TEAMING UP: Husband-and-wife filmmakers Jon Russell Cring and Tracy Nicole Cring block a scene for actors Lanny Rethaber and Lagina Beavans during the recent Arizona shoot of “Melvyn’s Clock.” Shot in just two weeks earlier this month, the movi

Camrin Richardson didn't get paid for his last job as a private contractor, but that doesn't bother him. After all, how often does an 11-year-old get the chance to star in his own feature-length motion picture?

The Gilbert youth was one of approximately 150 local actors and extras recruited by Tennessee-based filmmaker Jon Russell Cring to appear in "Melvyn's Clock," a low-budget drama shot over two weeks earlier this month throughout central Arizona. The movie - edited at a whiplash clip - will premiere Thursday at Pollack Tempe Cinema.

"It was a great experience," Richardson says of his film debut. "But it wasn't as fun or easy as people say. We worked really long hours. It was tiring."

Indeed, long hours come with the territory for Cring and his wife, Tracy, who serves as his co-director, cinematographer and editor. Last year, the couple launched the Extra/Ordinary Film Project, an ambitious gambit to shoot "12 feature length movies 12 months," all across the country. "Melvyn's Clock" is the ninth film in the series; the 10th, "Has Been," will be shot next month in Sacramento, Calif.

Tempe businessman and part-time actor Lanny Rethaber, who plays the title role in "Melvyn's Clock," was astounded when the Crings' cinematic road-show first rolled into town.

"In 15 years of acting, I've never heard of anybody making movies this way," he says. "It's extraordinary to say the least."

In the movie - a day-in-the-life drama similar in construction to "Friday" and "Falling Down" - Rethaber plays Melvyn, an aging gadfly whose daily ritual of roaming the streets near his home takes a violent and unexpected turn. His young co-star, Richardson, plays one of Melvyn's neighbors, a boy jeopardized by his divorced father's suicidal impulses.

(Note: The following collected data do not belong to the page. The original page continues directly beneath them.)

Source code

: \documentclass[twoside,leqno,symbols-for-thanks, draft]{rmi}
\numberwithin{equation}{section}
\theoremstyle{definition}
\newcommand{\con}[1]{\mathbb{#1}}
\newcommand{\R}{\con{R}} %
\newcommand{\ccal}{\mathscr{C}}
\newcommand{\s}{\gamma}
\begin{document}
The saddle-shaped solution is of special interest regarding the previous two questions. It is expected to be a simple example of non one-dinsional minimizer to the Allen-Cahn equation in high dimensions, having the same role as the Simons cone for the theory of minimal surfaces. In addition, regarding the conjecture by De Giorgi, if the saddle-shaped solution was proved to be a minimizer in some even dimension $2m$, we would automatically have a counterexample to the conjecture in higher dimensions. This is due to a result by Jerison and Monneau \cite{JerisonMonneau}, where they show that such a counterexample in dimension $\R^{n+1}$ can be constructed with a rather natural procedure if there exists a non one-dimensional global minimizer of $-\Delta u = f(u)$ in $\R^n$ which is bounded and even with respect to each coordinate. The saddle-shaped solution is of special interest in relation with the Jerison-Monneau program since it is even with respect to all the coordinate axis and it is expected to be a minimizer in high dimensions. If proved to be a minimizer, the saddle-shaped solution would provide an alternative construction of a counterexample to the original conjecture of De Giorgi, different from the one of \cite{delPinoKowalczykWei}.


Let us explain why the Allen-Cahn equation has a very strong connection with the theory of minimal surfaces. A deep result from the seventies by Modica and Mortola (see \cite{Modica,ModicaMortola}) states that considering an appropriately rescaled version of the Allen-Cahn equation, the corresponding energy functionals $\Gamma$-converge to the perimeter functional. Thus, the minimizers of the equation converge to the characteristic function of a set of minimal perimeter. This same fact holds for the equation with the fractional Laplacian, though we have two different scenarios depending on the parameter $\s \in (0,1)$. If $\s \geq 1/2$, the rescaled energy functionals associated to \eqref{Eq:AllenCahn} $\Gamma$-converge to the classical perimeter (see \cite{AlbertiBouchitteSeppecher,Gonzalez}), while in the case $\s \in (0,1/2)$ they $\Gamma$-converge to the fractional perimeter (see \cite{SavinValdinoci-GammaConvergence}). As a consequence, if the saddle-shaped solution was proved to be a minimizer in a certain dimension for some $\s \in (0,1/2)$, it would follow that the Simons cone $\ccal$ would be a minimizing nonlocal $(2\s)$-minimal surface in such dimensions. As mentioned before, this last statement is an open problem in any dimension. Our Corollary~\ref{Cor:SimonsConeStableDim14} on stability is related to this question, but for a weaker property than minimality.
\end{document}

Like all of the Extra/Ordinary productions, "Melvyn's Clock" is based on a screenplay by the director's father, Jonathan Richard Cring, a professional writer and musician who also composes the soundtracks. By any measure, the elder Cring's rate of productivity is astonishing - it takes him only "eight to 10 hours" to dictate a 100-page screenplay, according to his son.

Such on-the-fly creativity might seem suspect, evoking comparisons, perhaps, to the wily amateur Spielbergs played by Jack Black and Mos Def in "Be Kind Rewind." But leading man Rethaber swears the Crings know what they're doing: "It was very quick-paced. I was very impressed. So often on movie sets you're just sitting around - the industry is notorious for that. But it wasn't the case here."

Jose Rosete, who plays the suicidal father, agrees. "The crew was small, but they were all on the same page. They all had exactly the same thing in mind. It was really efficient."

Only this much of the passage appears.